#### GIVEN RECORDS

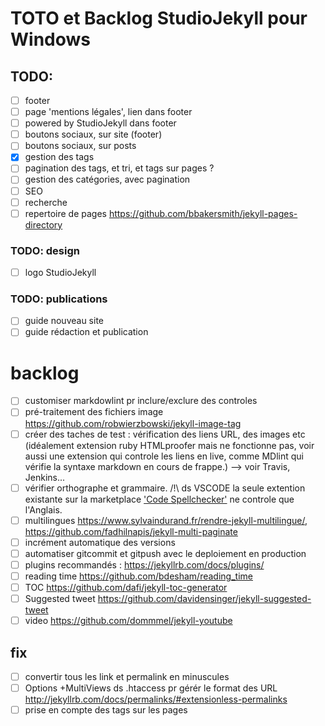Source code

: # TOTO et Backlog StudioJekyll pour Windows

## TODO:

- [ ] footer
- [ ] page 'mentions légales', lien dans footer
- [ ] powered by StudioJekyll dans footer
- [ ] boutons sociaux, sur site (footer)
- [ ] boutons sociaux, sur posts
- [x] gestion des tags
- [ ] pagination des tags, et tri, et tags sur pages ?
- [ ] gestion des catégories, avec pagination
- [ ] SEO
- [ ] recherche
- [ ] repertoire de pages https://github.com/bbakersmith/jekyll-pages-directory

### TODO: design

- [ ] logo StudioJekyll

### TODO: publications

- [ ] guide nouveau site
- [ ] guide rédaction et publication

# backlog

- [ ] customiser markdowlint pr inclure/exclure des controles
- [ ] pré-traitement des fichiers image https://github.com/robwierzbowski/jekyll-image-tag
- [ ] créer des taches de test : vérification des liens URL, des images etc (idéalement extension ruby HTMLproofer mais ne fonctionne pas, voir aussi une extension qui controle les liens en live, comme MDlint qui vérifie la syntaxe markdown en cours de frappe.) --> voir Travis, Jenkins...
- [ ] vérifier orthographe et grammaire. /!\ ds VSCODE la seule extention existante sur la marketplace ['Code Spellchecker'](https://marketplace.visualstudio.com/items?itemName=streetsidesoftware.code-spell-checker) ne controle que l'Anglais.
- [ ] multilingues https://www.sylvaindurand.fr/rendre-jekyll-multilingue/, https://github.com/fadhilnapis/jekyll-multi-paginate
- [ ] incrément automatique des versions
- [ ] automatiser gitcommit et gitpush avec le deploiement en production
- [ ] plugins recommandés : https://jekyllrb.com/docs/plugins/
- [ ] reading time https://github.com/bdesham/reading_time
- [ ] TOC https://github.com/dafi/jekyll-toc-generator
- [ ] Suggested tweet https://github.com/davidensinger/jekyll-suggested-tweet
- [ ] video https://github.com/dommmel/jekyll-youtube

## fix

- [ ] convertir tous les link et permalink en minuscules
- [ ] Options +MultiViews ds .htaccess pr gérér le format des URL http://jekyllrb.com/docs/permalinks/#extensionless-permalinks
- [ ] prise en compte des tags sur les pages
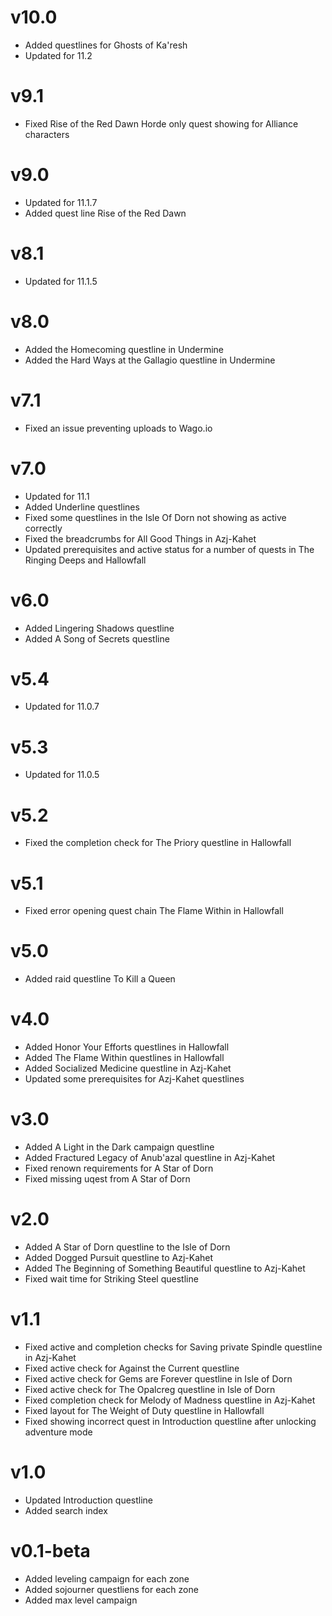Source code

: # v10.0

- Added questlines for Ghosts of Ka'resh
- Updated for 11.2

# v9.1

- Fixed Rise of the Red Dawn Horde only quest showing for Alliance characters

# v9.0

- Updated for 11.1.7
- Added quest line Rise of the Red Dawn

# v8.1

- Updated for 11.1.5

# v8.0

- Added the Homecoming questline in Undermine
- Added the Hard Ways at the Gallagio questline in Undermine

# v7.1

- Fixed an issue preventing uploads to Wago.io

# v7.0

- Updated for 11.1
- Added Underline questlines
- Fixed some questlines in the Isle Of Dorn not showing as active correctly
- Fixed the breadcrumbs for All Good Things in Azj-Kahet
- Updated prerequisites and active status for a number of quests in The Ringing Deeps and Hallowfall

# v6.0

- Added Lingering Shadows questline
- Added A Song of Secrets questline

# v5.4

- Updated for 11.0.7

# v5.3

- Updated for 11.0.5

# v5.2

- Fixed the completion check for The Priory questline in Hallowfall

# v5.1

- Fixed error opening quest chain The Flame Within in Hallowfall

# v5.0

- Added raid questline To Kill a Queen

# v4.0

- Added Honor Your Efforts questlines in Hallowfall
- Added The Flame Within questlines in Hallowfall
- Added Socialized Medicine questline in Azj-Kahet
- Updated some prerequisites for Azj-Kahet questlines

# v3.0

- Added A Light in the Dark campaign questline
- Added Fractured Legacy of Anub'azal questline in Azj-Kahet
- Fixed renown requirements for A Star of Dorn
- Fixed missing uqest from A Star of Dorn

# v2.0

- Added A Star of Dorn questline to the Isle of Dorn
- Added Dogged Pursuit questline to Azj-Kahet
- Added The Beginning of Something Beautiful questline to Azj-Kahet
- Fixed wait time for Striking Steel questline

# v1.1

- Fixed active and completion checks for Saving private Spindle questline in Azj-Kahet
- Fixed active check for Against the Current questline
- Fixed active check for Gems are Forever questline in Isle of Dorn
- Fixed active check for The Opalcreg questline in Isle of Dorn
- Fixed completion check for Melody of Madness questline in Azj-Kahet
- Fixed layout for The Weight of Duty questline in Hallowfall
- Fixed showing incorrect quest in Introduction questline after unlocking adventure mode

# v1.0

- Updated Introduction questline
- Added search index

# v0.1-beta

- Added leveling campaign for each zone
- Added sojourner questliens for each zone
- Added max level campaign
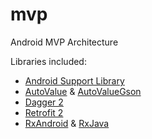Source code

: # mvp
Android MVP Architecture

Libraries included:

* [Android Support Library](https://developer.android.com/topic/libraries/support-library/index.html)
* [AutoValue](https://github.com/google/auto/blob/master/value/userguide/index.md) & [AutoValueGson](https://github.com/rharter/auto-value-gson)
* [Dagger 2](https://google.github.io/dagger/)
* [Retrofit 2](http://square.github.io/retrofit/)
* [RxAndroid](https://github.com/ReactiveX/RxAndroid) & [RxJava](https://github.com/ReactiveX/RxJava)
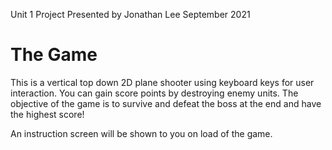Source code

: Unit 1 Project
Presented by Jonathan Lee
September 2021

# The Game
This is a vertical top down 2D plane shooter using keyboard keys for user interaction.
You can gain score points by destroying enemy units.
The objective of the game is to survive and defeat the boss at the end and have the highest score!

An instruction screen will be shown to you on load of the game.
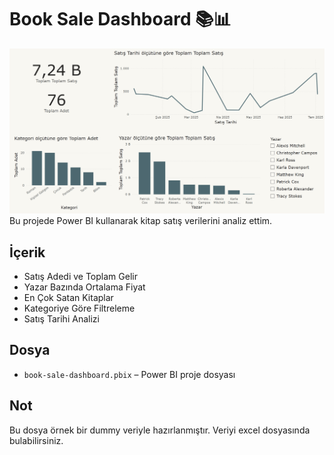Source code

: # Book Sale Dashboard 📚📊
![Dashboard Görseli](Dashboard.png)
Bu projede Power BI kullanarak kitap satış verilerini analiz ettim.

## İçerik
- Satış Adedi ve Toplam Gelir
- Yazar Bazında Ortalama Fiyat
- En Çok Satan Kitaplar
- Kategoriye Göre Filtreleme
- Satış Tarihi Analizi

## Dosya
- `book-sale-dashboard.pbix` – Power BI proje dosyası

## Not
Bu dosya örnek bir dummy veriyle hazırlanmıştır. Veriyi excel dosyasında bulabilirsiniz.

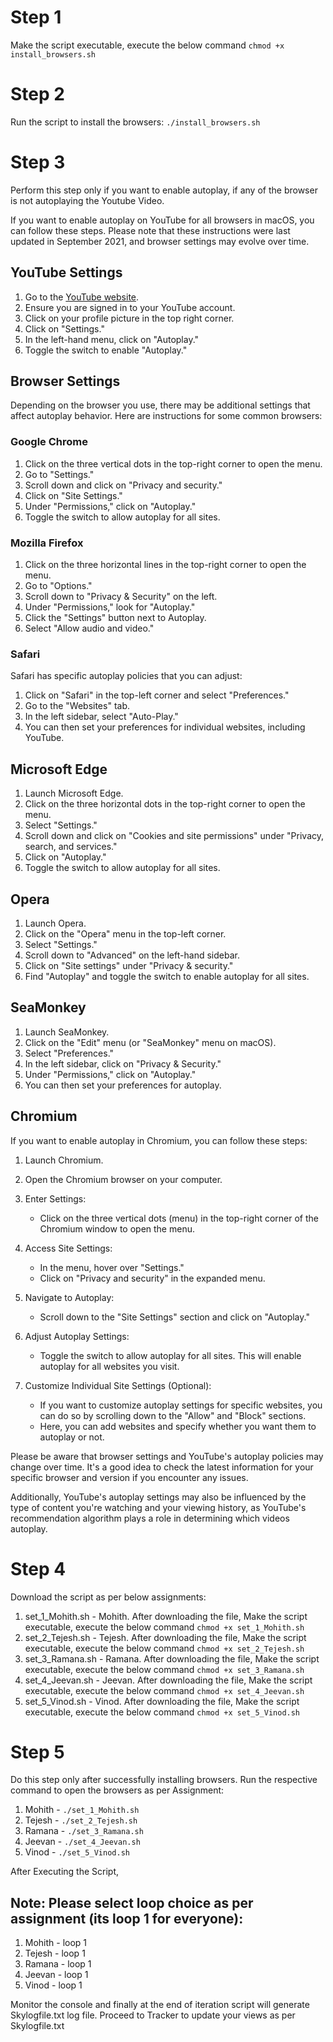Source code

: # Step 1
Make the script executable, execute the below command
`chmod +x install_browsers.sh`

# Step 2
Run the script to install the browsers:
`./install_browsers.sh`

# Step 3
Perform this step only if you want to enable autoplay, if any of the browser is not autoplaying the Youtube Video.

If you want to enable autoplay on YouTube for all browsers in macOS, you can follow these steps. Please note that these instructions were last updated in September 2021, and browser settings may evolve over time.

## YouTube Settings

1. Go to the [YouTube website](https://www.youtube.com).
2. Ensure you are signed in to your YouTube account.
3. Click on your profile picture in the top right corner.
4. Click on "Settings."
5. In the left-hand menu, click on "Autoplay."
6. Toggle the switch to enable "Autoplay."

## Browser Settings

Depending on the browser you use, there may be additional settings that affect autoplay behavior. Here are instructions for some common browsers:

### Google Chrome

1. Click on the three vertical dots in the top-right corner to open the menu.
2. Go to "Settings."
3. Scroll down and click on "Privacy and security."
4. Click on "Site Settings."
5. Under "Permissions," click on "Autoplay."
6. Toggle the switch to allow autoplay for all sites.

### Mozilla Firefox

1. Click on the three horizontal lines in the top-right corner to open the menu.
2. Go to "Options."
3. Scroll down to "Privacy & Security" on the left.
4. Under "Permissions," look for "Autoplay."
5. Click the "Settings" button next to Autoplay.
6. Select "Allow audio and video."

### Safari

Safari has specific autoplay policies that you can adjust:

1. Click on "Safari" in the top-left corner and select "Preferences."
2. Go to the "Websites" tab.
3. In the left sidebar, select "Auto-Play."
4. You can then set your preferences for individual websites, including YouTube.


## Microsoft Edge

1. Launch Microsoft Edge.
2. Click on the three horizontal dots in the top-right corner to open the menu.
3. Select "Settings."
4. Scroll down and click on "Cookies and site permissions" under "Privacy, search, and services."
5. Click on "Autoplay."
6. Toggle the switch to allow autoplay for all sites.

## Opera

1. Launch Opera.
2. Click on the "Opera" menu in the top-left corner.
3. Select "Settings."
4. Scroll down to "Advanced" on the left-hand sidebar.
5. Click on "Site settings" under "Privacy & security."
6. Find "Autoplay" and toggle the switch to enable autoplay for all sites.

## SeaMonkey

1. Launch SeaMonkey.
2. Click on the "Edit" menu (or "SeaMonkey" menu on macOS).
3. Select "Preferences."
4. In the left sidebar, click on "Privacy & Security."
5. Under "Permissions," click on "Autoplay."
6. You can then set your preferences for autoplay.

## Chromium

If you want to enable autoplay in Chromium, you can follow these steps:

1. Launch Chromium.
2. Open the Chromium browser on your computer.
3. Enter Settings:
   - Click on the three vertical dots (menu) in the top-right corner of the Chromium window to open the menu.

4. Access Site Settings:
   - In the menu, hover over "Settings."
   - Click on "Privacy and security" in the expanded menu.

5. Navigate to Autoplay:
   - Scroll down to the "Site Settings" section and click on "Autoplay."

6. Adjust Autoplay Settings:
   - Toggle the switch to allow autoplay for all sites. This will enable autoplay for all websites you visit.

7. Customize Individual Site Settings (Optional):
   - If you want to customize autoplay settings for specific websites, you can do so by scrolling down to the "Allow" and "Block" sections.
   - Here, you can add websites and specify whether you want them to autoplay or not.


Please be aware that browser settings and YouTube's autoplay policies may change over time. It's a good idea to check the latest information for your specific browser and version if you encounter any issues.

Additionally, YouTube's autoplay settings may also be influenced by the type of content you're watching and your viewing history, as YouTube's recommendation algorithm plays a role in determining which videos autoplay.

# Step 4
Download the script as per below assignments:
1. set_1_Mohith.sh - Mohith.
   After downloading the file, Make the script executable, execute the below command
   `chmod +x set_1_Mohith.sh`
2. set_2_Tejesh.sh - Tejesh.
   After downloading the file, Make the script executable, execute the below command
   `chmod +x set_2_Tejesh.sh`
3. set_3_Ramana.sh - Ramana.
   After downloading the file, Make the script executable, execute the below command
   `chmod +x set_3_Ramana.sh`
4. set_4_Jeevan.sh - Jeevan.
   After downloading the file, Make the script executable, execute the below command
   `chmod +x set_4_Jeevan.sh`
5. set_5_Vinod.sh - Vinod.
   After downloading the file, Make the script executable, execute the below command
   `chmod +x set_5_Vinod.sh`


# Step 5
Do this step only after successfully installing browsers.
Run the respective command to open the browsers as per Assignment:
1. Mohith - `./set_1_Mohith.sh`
2. Tejesh - `./set_2_Tejesh.sh`
3. Ramana - `./set_3_Ramana.sh`
4. Jeevan - `./set_4_Jeevan.sh`
5. Vinod - `./set_5_Vinod.sh`

After Executing the Script,

## Note: Please select loop choice as per assignment (its loop 1 for everyone):
1. Mohith - loop 1
2. Tejesh - loop 1
3. Ramana - loop 1
4. Jeevan - loop 1
5. Vinod - loop 1

Monitor the console and finally at the end of iteration script will generate Skylogfile.txt log file.
Proceed to Tracker to update your views as per Skylogfile.txt
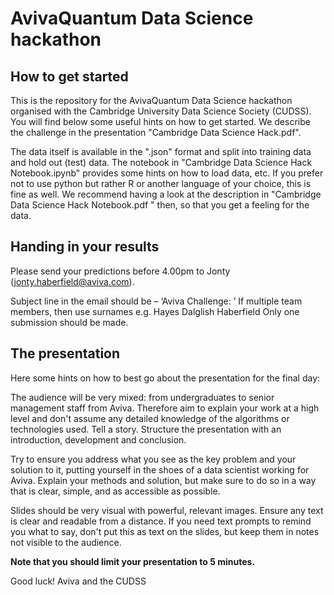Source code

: # AvivaQuantum Data Science hackathon

## How to get started

This is the repository for the AvivaQuantum Data Science hackathon organised with
the Cambridge University Data Science Society (CUDSS). 
You will find below some useful hints on how to get started. 
We describe the challenge in the presentation "Cambridge Data Science Hack.pdf".

The data itself is available in the ".json" format and split into training data and 
hold out (test) data. 
The notebook in "Cambridge Data Science Hack Notebook.ipynb" provides some hints on 
how to load data, etc. If you prefer not to use python but rather R or another language
of your choice, this is fine as well. 
We recommend having a look at the description in "Cambridge Data Science Hack Notebook.pdf "
then, so that you get a feeling for the data. 

## Handing in your results

Please send your predictions before 4.00pm to Jonty (jonty.haberfield@aviva.com).

Subject line in the email should be – ‘Aviva Challenge: <NAME>’
If multiple team members, then use surnames e.g. Hayes Dalglish Haberfield
Only one submission should be made. 

## The presentation

Here some hints on how to best go about the presentation for the final day: 

The audience will be very mixed: from undergraduates to senior management staff from Aviva. Therefore aim to explain your work at a high level and don't assume any detailed knowledge of the algorithms or technologies used. 
Tell a story. Structure the presentation with an introduction, development and conclusion.  

Try to ensure you address what you see as the key problem and your solution to it, putting yourself in the shoes of a data scientist working for Aviva.
Explain your methods and solution, but make sure to do so in a way that is clear, simple, and as accessible as possible.


Slides should be very visual with powerful, relevant images. Ensure any text is clear and readable from a distance. If you need text prompts to remind you what to say, don't put this as text on the slides, but keep them in notes not visible to the audience. 

**Note that you should limit your presentation to 5 minutes.**

Good luck!
Aviva and the CUDSS
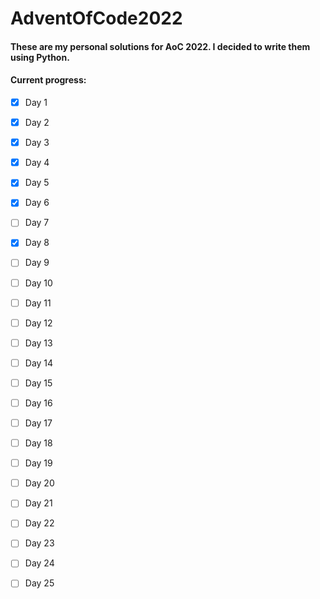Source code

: # AdventOfCode2022


#### These are my personal solutions for AoC 2022. I decided to write them using Python.

#### Current progress:
- [x] Day 1
- [x] Day 2
- [x] Day 3
- [x] Day 4
- [x] Day 5
- [x] Day 6
- [ ] Day 7
- [x] Day 8
- [ ] Day 9
- [ ] Day 10
- [ ] Day 11
- [ ] Day 12
- [ ] Day 13
- [ ] Day 14
- [ ] Day 15
- [ ] Day 16
- [ ] Day 17
- [ ] Day 18
- [ ] Day 19
- [ ] Day 20
- [ ] Day 21
- [ ] Day 22
- [ ] Day 23
- [ ] Day 24
- [ ] Day 25

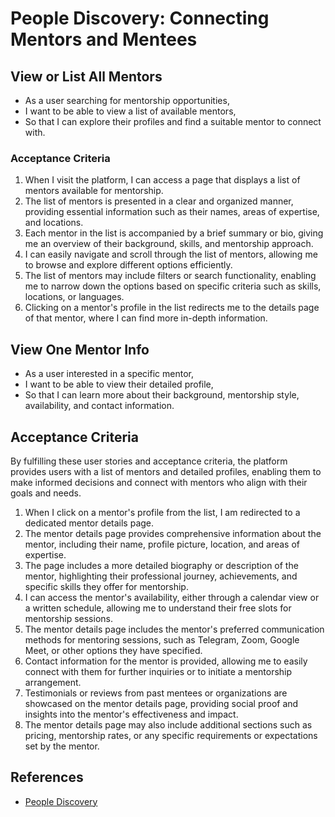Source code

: # People Discovery: Connecting Mentors and Mentees

## View or List All Mentors

- As a user searching for mentorship opportunities,
- I want to be able to view a list of available mentors,
- So that I can explore their profiles and find a suitable mentor to connect with.

### Acceptance Criteria

1. When I visit the platform, I can access a page that displays a list of mentors available for mentorship.
2. The list of mentors is presented in a clear and organized manner, providing essential information such as their names, areas of expertise, and locations.
3. Each mentor in the list is accompanied by a brief summary or bio, giving me an overview of their background, skills, and mentorship approach.
4. I can easily navigate and scroll through the list of mentors, allowing me to browse and explore different options efficiently.
5. The list of mentors may include filters or search functionality, enabling me to narrow down the options based on specific criteria such as skills, locations, or languages.
6. Clicking on a mentor's profile in the list redirects me to the details page of that mentor, where I can find more in-depth information.

## View One Mentor Info

- As a user interested in a specific mentor,
- I want to be able to view their detailed profile,
- So that I can learn more about their background, mentorship style, availability, and contact information.

## Acceptance Criteria

By fulfilling these user stories and acceptance criteria, the platform provides users with a list of mentors and detailed profiles, enabling them to make informed decisions and connect with mentors who align with their goals and needs.

1. When I click on a mentor's profile from the list, I am redirected to a dedicated mentor details page.
2. The mentor details page provides comprehensive information about the mentor, including their name, profile picture, location, and areas of expertise.
3. The page includes a more detailed biography or description of the mentor, highlighting their professional journey, achievements, and specific skills they offer for mentorship.
4. I can access the mentor's availability, either through a calendar view or a written schedule, allowing me to understand their free slots for mentorship sessions.
5. The mentor details page includes the mentor's preferred communication methods for mentoring sessions, such as Telegram, Zoom, Google Meet, or other options they have specified.
6. Contact information for the mentor is provided, allowing me to easily connect with them for further inquiries or to initiate a mentorship arrangement.
7. Testimonials or reviews from past mentees or organizations are showcased on the mentor details page, providing social proof and insights into the mentor's effectiveness and impact.
8. The mentor details page may also include additional sections such as pricing, mentorship rates, or any specific requirements or expectations set by the mentor.

## References

- [People Discovery](https://github.com/orgs/bearmentor/projects/2?pane=issue&itemId=32217876)
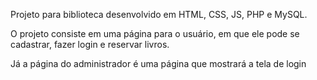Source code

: Projeto para biblioteca desenvolvido em HTML, CSS, JS, PHP e MySQL.

O projeto consiste em uma página para o usuário, em que ele pode se cadastrar, fazer login e reservar livros.

Já a página do administrador é uma página que mostrará a tela de login
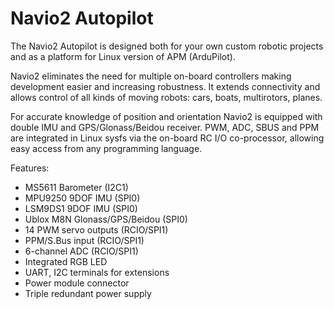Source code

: <!--
---
name: Navio2 Autopilot
class: board
type: gps,motor,sensor
formfactor: HAT
manufacturer: Emlid
collected: Other
description: Full drone controller for Raspberry Pi
url: https://docs.emlid.com/navio2/
github: https://github.com/emlid/Navio2
buy: https://emlid.com/shop/navio2/
image: 'emlid-navio2.png'
pincount: 40
eeprom: setup
power:
  '1':
  '2':
ground:
  '6':
  '9':
  '14':
  '20':
  '25':
  '30':
  '34':
  '39':
pin:
  '3':
    name: MS5611 Data
    mode: i2c
  '5':
    name: MS5611 Clock
    mode: i2c
  '7':
    name: Red LED
    mode: output
    active: high
  '13':
    name: Green LED
    mode: output
    active: high
  '15':
    name: LSM9DS1 Magneto CS
    mode: chipselect
    active: high
  '16':
    name: MPU9250 Interrupt
    mode: output
    active: high
  '18':
    name: RCIO PC10
  '19':
    mode: spi
  '21':
    mode: spi
  '22':
    name: LSM9DS1 Accel/Gyro CS
    mode: chipselect
    active: high
  '23':
    mode: spi
  '24':
  '26':
    name: MPU9250 Chip Select
    mode: chipselect
    active: high
  '29':
    name: RCIO PC11
  '31':
    name: Blue LED
    mode: output
    active: high
  '32':
    name: RCIO Clock
  '33':
    name: RCIO Data
  '35':
    name: RCIO MISO
    mode: spi
  '36':
    name: RCIO Chip Select
    mode: chipselect
    active: high
  '38':
    name: RCIO MOSI
    mode: spi
  '40':
    name: RCIO SCLK
    mode: spi
i2c:
  '0x77':
    name: Barometer
    device: MS5611
-->
# Navio2 Autopilot

The Navio2 Autopilot is designed both for your own custom robotic projects and as a platform for Linux version of APM (ArduPilot).

Navio2 eliminates the need for multiple on-board controllers making development easier and increasing robustness. It extends connectivity and allows control of all kinds of moving robots: cars, boats, multirotors, planes.

For accurate knowledge of position and orientation Navio2 is equipped with double IMU and GPS/Glonass/Beidou receiver. PWM, ADC, SBUS and PPM are integrated in Linux sysfs via the on-board RC I/O co-processor, allowing easy access from any programming language.

Features:

* MS5611 Barometer (I2C1)
* MPU9250 9DOF IMU (SPI0)
* LSM9DS1 9DOF IMU (SPI0)
* Ublox M8N Glonass/GPS/Beidou (SPI0)
* 14 PWM servo outputs (RCIO/SPI1)
* PPM/S.Bus input (RCIO/SPI1)
* 6-channel ADC (RCIO/SPI1)
* Integrated RGB LED
* UART, I2C terminals for extensions
* Power module connector
* Triple redundant power supply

#### DIRECTIONS
Only the lines above from the one with "## SeaMonkey" through the one with "- If you want" should be duplicated, character for character.

#### PROBLEM SOLUTION
## SeaMonkey

1. Launch SeaMonkey.
2. Click on the "Edit" menu (or "SeaMonkey" menu on macOS).
3. Select "Preferences."
4. In the left sidebar, click on "Privacy & Security."
5. Under "Permissions," click on "Autoplay."
6. You can then set your preferences for autoplay.

## Chromium

If you want to enable autoplay in Chromium, you can follow these steps:

1. Launch Chromium.
2. Open the Chromium browser on your computer.
3. Enter Settings:
   - Click on the three vertical dots (menu) in the top-right corner of the Chromium window to open the menu.

4. Access Site Settings:
   - In the menu, hover over "Settings."
   - Click on "Privacy and security" in the expanded menu.

5. Navigate to Autoplay:
   - Scroll down to the "Site Settings" section and click on "Autoplay."

6. Adjust Autoplay Settings:
   - Toggle the switch to allow autoplay for all sites. This will enable autoplay for all websites you visit.

7. Customize Individual Site Settings (Optional):
   - If you want to customize autoplay settings for specific websites, you can do so by scrolling down to the "Allow" and "Block" sections.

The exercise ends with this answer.